The Deep Researcher skill is a professional-grade tool designed for exhaustive, multi-layered investigations and evidence-based synthesis. It utilizes a structured, file-based methodology to overcome context window limitations, allowing for the analysis of 5+ sources simultaneously. Specifically optimized for medical and scientific rigor, it enforces strict citation policies using PubMed MCP, ensuring all findings are backed by peer-reviewed literature, randomized controlled trials, and official clinical guidelines.

Use Cases

  • Medical Literature Reviews: Systematically searching and synthesizing clinical trial data from PubMed to compare the efficacy and safety profiles of different pharmaceutical interventions.
  • Evidence-Based Clinical Analysis: Developing comprehensive reports on medical mechanisms or treatment evolutions by cross-referencing primary research with official guidelines from organizations like ACC, ESC, or AHA.
  • Academic Paper Preparation: Managing complex research projects with parallel investigation threads, persistent progress tracking, and automated validation of citations and PMIDs.
  • Scientific Gap Analysis: Identifying contradictions in current research and documenting evidence gaps through a rigorous cross-referencing and source quality assessment workflow.
namedeep-researcher
descriptionPerforms comprehensive, multi-layered research on any topic with structured analysis and synthesis of information from multiple sources.
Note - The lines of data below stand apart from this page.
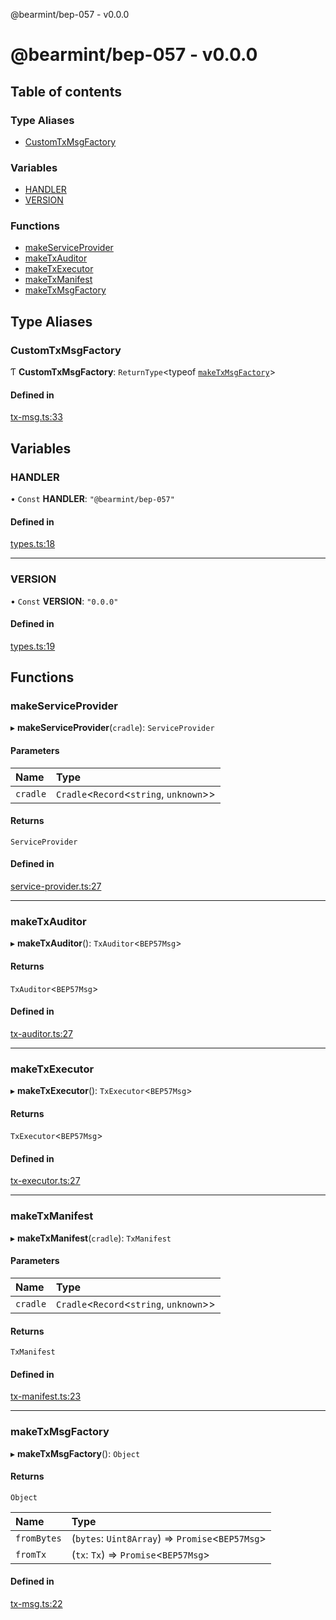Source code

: @bearmint/bep-057 - v0.0.0

# @bearmint/bep-057 - v0.0.0

## Table of contents

### Type Aliases

- [CustomTxMsgFactory](README.md#customtxmsgfactory)

### Variables

- [HANDLER](README.md#handler)
- [VERSION](README.md#version)

### Functions

- [makeServiceProvider](README.md#makeserviceprovider)
- [makeTxAuditor](README.md#maketxauditor)
- [makeTxExecutor](README.md#maketxexecutor)
- [makeTxManifest](README.md#maketxmanifest)
- [makeTxMsgFactory](README.md#maketxmsgfactory)

## Type Aliases

### CustomTxMsgFactory

Ƭ **CustomTxMsgFactory**: `ReturnType`<typeof [`makeTxMsgFactory`](README.md#maketxmsgfactory)\>

#### Defined in

[tx-msg.ts:33](https://github.com/bearmint/bearmint/blob/main/packages/bep-057/source/tx-msg.ts#L33)

## Variables

### HANDLER

• `Const` **HANDLER**: ``"@bearmint/bep-057"``

#### Defined in

[types.ts:18](https://github.com/bearmint/bearmint/blob/main/packages/bep-057/source/types.ts#L18)

___

### VERSION

• `Const` **VERSION**: ``"0.0.0"``

#### Defined in

[types.ts:19](https://github.com/bearmint/bearmint/blob/main/packages/bep-057/source/types.ts#L19)

## Functions

### makeServiceProvider

▸ **makeServiceProvider**(`cradle`): `ServiceProvider`

#### Parameters

| Name | Type |
| :------ | :------ |
| `cradle` | `Cradle`<`Record`<`string`, `unknown`\>\> |

#### Returns

`ServiceProvider`

#### Defined in

[service-provider.ts:27](https://github.com/bearmint/bearmint/blob/main/packages/bep-057/source/service-provider.ts#L27)

___

### makeTxAuditor

▸ **makeTxAuditor**(): `TxAuditor`<`BEP57Msg`\>

#### Returns

`TxAuditor`<`BEP57Msg`\>

#### Defined in

[tx-auditor.ts:27](https://github.com/bearmint/bearmint/blob/main/packages/bep-057/source/tx-auditor.ts#L27)

___

### makeTxExecutor

▸ **makeTxExecutor**(): `TxExecutor`<`BEP57Msg`\>

#### Returns

`TxExecutor`<`BEP57Msg`\>

#### Defined in

[tx-executor.ts:27](https://github.com/bearmint/bearmint/blob/main/packages/bep-057/source/tx-executor.ts#L27)

___

### makeTxManifest

▸ **makeTxManifest**(`cradle`): `TxManifest`

#### Parameters

| Name | Type |
| :------ | :------ |
| `cradle` | `Cradle`<`Record`<`string`, `unknown`\>\> |

#### Returns

`TxManifest`

#### Defined in

[tx-manifest.ts:23](https://github.com/bearmint/bearmint/blob/main/packages/bep-057/source/tx-manifest.ts#L23)

___

### makeTxMsgFactory

▸ **makeTxMsgFactory**(): `Object`

#### Returns

`Object`

| Name | Type |
| :------ | :------ |
| `fromBytes` | (`bytes`: `Uint8Array`) => `Promise`<`BEP57Msg`\> |
| `fromTx` | (`tx`: `Tx`) => `Promise`<`BEP57Msg`\> |

#### Defined in

[tx-msg.ts:22](https://github.com/bearmint/bearmint/blob/main/packages/bep-057/source/tx-msg.ts#L22)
Uses file-based research tracking, parallel investigation threads, and context-efficient patterns for deep investigations. ALL MEDICAL CITATIONS FROM PUBMED MCP ONLY.

Deep Researcher v2.0

Comprehensive research methodology with file-based tracking, parallel execution, and context management for investigations requiring 5+ sources.

CRITICAL: All medical evidence and citations must come from PubMed MCP. No exceptions.


Research Modes

Quick Research (1-4 sources): Work in-context, no file structure needed.

Deep Research (5+ sources): Use file-based tracking below.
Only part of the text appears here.